▸ What to do: Would you copy all lines in the data that contain the word "requests"?

-=-=-=-=-

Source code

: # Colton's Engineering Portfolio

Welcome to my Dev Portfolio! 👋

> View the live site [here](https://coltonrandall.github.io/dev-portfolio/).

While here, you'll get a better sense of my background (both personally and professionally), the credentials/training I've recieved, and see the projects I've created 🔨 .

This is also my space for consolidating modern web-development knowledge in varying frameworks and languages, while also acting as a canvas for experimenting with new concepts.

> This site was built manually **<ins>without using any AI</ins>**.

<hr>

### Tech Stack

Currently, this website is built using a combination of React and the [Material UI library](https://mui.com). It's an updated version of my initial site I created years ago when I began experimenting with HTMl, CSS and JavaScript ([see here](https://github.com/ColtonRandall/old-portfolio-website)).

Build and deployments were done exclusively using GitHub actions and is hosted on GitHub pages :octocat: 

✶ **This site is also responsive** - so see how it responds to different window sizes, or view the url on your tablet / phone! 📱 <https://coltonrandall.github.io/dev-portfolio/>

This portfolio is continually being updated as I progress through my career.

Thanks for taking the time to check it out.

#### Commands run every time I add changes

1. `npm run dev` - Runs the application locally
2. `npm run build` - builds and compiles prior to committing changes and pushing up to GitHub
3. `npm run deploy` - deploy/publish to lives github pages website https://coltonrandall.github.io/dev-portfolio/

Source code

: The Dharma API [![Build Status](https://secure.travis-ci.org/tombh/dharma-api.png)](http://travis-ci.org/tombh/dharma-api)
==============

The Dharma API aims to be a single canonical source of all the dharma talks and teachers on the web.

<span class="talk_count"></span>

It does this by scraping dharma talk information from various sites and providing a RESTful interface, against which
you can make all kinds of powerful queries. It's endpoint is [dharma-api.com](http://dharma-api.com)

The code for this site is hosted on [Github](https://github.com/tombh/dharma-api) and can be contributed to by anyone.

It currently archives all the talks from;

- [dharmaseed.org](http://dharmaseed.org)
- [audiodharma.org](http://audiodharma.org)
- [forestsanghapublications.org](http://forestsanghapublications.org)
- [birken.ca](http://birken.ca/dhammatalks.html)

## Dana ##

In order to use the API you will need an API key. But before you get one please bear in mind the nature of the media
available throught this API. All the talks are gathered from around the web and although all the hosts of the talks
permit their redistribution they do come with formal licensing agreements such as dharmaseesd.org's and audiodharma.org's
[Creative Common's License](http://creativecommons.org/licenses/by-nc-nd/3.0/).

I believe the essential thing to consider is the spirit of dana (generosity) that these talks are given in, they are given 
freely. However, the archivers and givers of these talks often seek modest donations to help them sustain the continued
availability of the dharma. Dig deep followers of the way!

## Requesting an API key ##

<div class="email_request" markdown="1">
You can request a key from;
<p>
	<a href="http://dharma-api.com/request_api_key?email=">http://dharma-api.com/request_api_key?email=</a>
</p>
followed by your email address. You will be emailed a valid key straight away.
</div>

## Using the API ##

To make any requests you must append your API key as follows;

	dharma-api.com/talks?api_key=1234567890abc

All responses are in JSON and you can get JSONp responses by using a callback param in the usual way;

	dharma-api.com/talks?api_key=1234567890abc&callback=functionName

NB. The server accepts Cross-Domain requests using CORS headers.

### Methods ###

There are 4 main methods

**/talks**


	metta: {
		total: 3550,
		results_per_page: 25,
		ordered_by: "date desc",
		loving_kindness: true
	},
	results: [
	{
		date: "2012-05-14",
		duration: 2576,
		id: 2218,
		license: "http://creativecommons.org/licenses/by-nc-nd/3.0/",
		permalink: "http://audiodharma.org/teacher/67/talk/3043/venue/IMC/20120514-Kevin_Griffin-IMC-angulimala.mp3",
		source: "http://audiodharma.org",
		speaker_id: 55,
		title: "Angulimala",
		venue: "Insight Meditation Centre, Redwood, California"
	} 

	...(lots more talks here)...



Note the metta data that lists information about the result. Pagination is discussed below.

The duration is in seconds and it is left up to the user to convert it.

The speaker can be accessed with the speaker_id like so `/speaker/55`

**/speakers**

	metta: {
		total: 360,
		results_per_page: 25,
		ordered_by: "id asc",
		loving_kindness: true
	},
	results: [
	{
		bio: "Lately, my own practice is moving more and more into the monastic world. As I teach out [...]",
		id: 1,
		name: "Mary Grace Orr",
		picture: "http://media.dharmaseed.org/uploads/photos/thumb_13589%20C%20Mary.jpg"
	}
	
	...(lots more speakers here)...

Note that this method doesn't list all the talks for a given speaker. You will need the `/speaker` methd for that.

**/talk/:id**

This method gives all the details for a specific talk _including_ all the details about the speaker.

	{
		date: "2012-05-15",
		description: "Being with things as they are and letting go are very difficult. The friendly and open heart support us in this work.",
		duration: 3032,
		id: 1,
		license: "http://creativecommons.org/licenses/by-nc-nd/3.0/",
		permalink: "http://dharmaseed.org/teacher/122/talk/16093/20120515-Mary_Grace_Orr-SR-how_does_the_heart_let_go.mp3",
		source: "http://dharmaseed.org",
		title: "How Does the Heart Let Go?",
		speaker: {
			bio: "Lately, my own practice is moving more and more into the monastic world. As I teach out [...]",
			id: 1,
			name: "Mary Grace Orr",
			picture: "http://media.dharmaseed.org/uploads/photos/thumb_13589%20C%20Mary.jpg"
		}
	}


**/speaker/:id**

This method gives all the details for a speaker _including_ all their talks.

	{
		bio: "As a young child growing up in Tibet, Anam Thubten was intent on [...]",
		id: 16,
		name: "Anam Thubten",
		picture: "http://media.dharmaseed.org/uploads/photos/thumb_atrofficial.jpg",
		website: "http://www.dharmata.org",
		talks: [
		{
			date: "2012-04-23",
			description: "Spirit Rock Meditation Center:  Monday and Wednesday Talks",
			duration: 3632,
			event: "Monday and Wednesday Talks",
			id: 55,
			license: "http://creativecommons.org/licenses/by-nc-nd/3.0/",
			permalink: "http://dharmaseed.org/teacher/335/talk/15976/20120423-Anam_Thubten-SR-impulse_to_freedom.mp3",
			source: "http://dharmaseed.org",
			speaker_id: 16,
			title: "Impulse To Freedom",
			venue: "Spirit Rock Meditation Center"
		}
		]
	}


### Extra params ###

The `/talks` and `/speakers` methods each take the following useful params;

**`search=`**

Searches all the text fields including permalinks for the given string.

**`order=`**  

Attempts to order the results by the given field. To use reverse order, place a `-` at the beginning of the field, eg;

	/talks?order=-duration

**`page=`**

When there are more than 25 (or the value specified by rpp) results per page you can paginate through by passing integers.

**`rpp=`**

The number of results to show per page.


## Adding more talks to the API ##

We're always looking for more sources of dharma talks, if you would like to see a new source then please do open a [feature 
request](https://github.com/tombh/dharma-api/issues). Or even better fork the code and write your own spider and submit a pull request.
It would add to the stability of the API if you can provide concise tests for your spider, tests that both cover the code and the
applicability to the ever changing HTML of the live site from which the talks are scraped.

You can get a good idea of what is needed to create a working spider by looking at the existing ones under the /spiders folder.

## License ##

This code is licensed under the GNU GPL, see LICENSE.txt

-=-=-=-=-

▸ Output:
To make any requests you must append your API key as follows;
NB. The server accepts Cross-Domain requests using CORS headers.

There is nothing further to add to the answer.